Dann kann sich ein neues, ein eigenes Leben zeigen. Die Leere, die so schrecklich war, kann sich allmählich füllen, was am Anfang ganz unvorstellbar war. Für mich gibt es eine wunderbare biblische Geschichte, die uns das erzählt mit all den Schritten: Von der Trauer mit ihrer typischen Blickverengung auf den Verlust und der Sehnsucht, den Geliebten wieder zu haben und zu halten. Mit der Herausforderung zum Loslassen und nicht mehr Festhalten und der neuen Aufgabe. Das ist die Geschichte der Begegnung von Maria von Magdala mit dem auferstandenen Jesus. Sie zeigt, wie Jesus mit Maria den Weg vom Karfreitag, vom Tod, nach Ostern, zum neuen Leben geht. Eine Geschichte der Bewältigung der Trauer und der österlichen Befreiung. Maria muss nicht mehr festhalten. Sie kann selbst stehen und selbst gehen und die frohe Botschaft bringen. Was da mit ihr und Jesus so schnell geschieht, das kann bei uns lange Jahre dauern. Es kann aber auch so geschehen.

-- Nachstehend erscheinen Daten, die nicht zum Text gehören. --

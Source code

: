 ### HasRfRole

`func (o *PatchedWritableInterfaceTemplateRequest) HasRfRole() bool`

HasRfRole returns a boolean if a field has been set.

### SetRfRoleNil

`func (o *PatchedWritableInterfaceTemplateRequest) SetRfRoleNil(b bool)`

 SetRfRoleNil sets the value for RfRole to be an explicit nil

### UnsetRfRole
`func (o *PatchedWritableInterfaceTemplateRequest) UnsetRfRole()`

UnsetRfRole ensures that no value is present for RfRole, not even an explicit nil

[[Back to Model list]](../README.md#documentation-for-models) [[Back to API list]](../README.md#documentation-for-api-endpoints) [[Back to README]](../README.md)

Die Wandlung im Evangelium geschieht in dem Moment, in dem Jesus Maria mit ihrem Namen anspricht. So ganz einmalig. Wenn Sie dieses Evangelium meditieren, lassen Sie Jesus IhrenNamen sagen!

Es grüßt Sie herzlich
Thomas Gertler SJ

1. Mai 2019

Im Johannesevangelium ist Maria von Magdala die erste Zeugin der Auferstehung und wird mit diesem Zeugnis von Jesus zu den Aposteln gesandt. Darum ist sie die Apostolin der Apostel und ihr Fest wird als Apostelfest gefeiert.

 

Johannes 20,11 - 18

11 Maria aber stand draußen vor dem Grab und weinte. Während sie weinte, beugte sie sich in die Grabkammer hinein. 12 Da sah sie zwei Engel in weißen Gewändern sitzen, den einen dort, wo der Kopf, den anderen dort, wo die Füße des Leichnams Jesu gelegen hatten. 13 Diese sagten zu ihr: Frau, warum weinst du? Sie antwortete ihnen: Sie haben meinen Herrn weggenommen und ich weiß nicht, wohin sie ihn gelegt haben. 14 Als sie das gesagt hatte, wandte sie sich um und sah Jesus dastehen, wusste aber nicht, dass es Jesus war. 15 Jesus sagte zu ihr: Frau, warum weinst du? Wen suchst du? Sie meinte, es sei der Gärtner, und sagte zu ihm: Herr, wenn du ihn weggebracht hast, sag mir, wohin du ihn gelegt hast! Dann will ich ihn holen.
16 Jesus sagte zu ihr: Maria! Da wandte sie sich um und sagte auf Hebräisch zu ihm: Rabbuni!, das heißt: Meister. 17 Jesus sagte zu ihr: Halte mich nicht fest; denn ich bin noch nicht zum Vater hinaufgegangen. Geh aber zu meinen Brüdern und sag ihnen: Ich gehe hinauf zu meinem Vater und eurem Vater, zu meinem Gott und eurem Gott. 18 Maria von Magdala kam zu den Jüngern und verkündete ihnen: Ich habe den Herrn gesehen. Und sie berichtete, was er ihr gesagt hatte.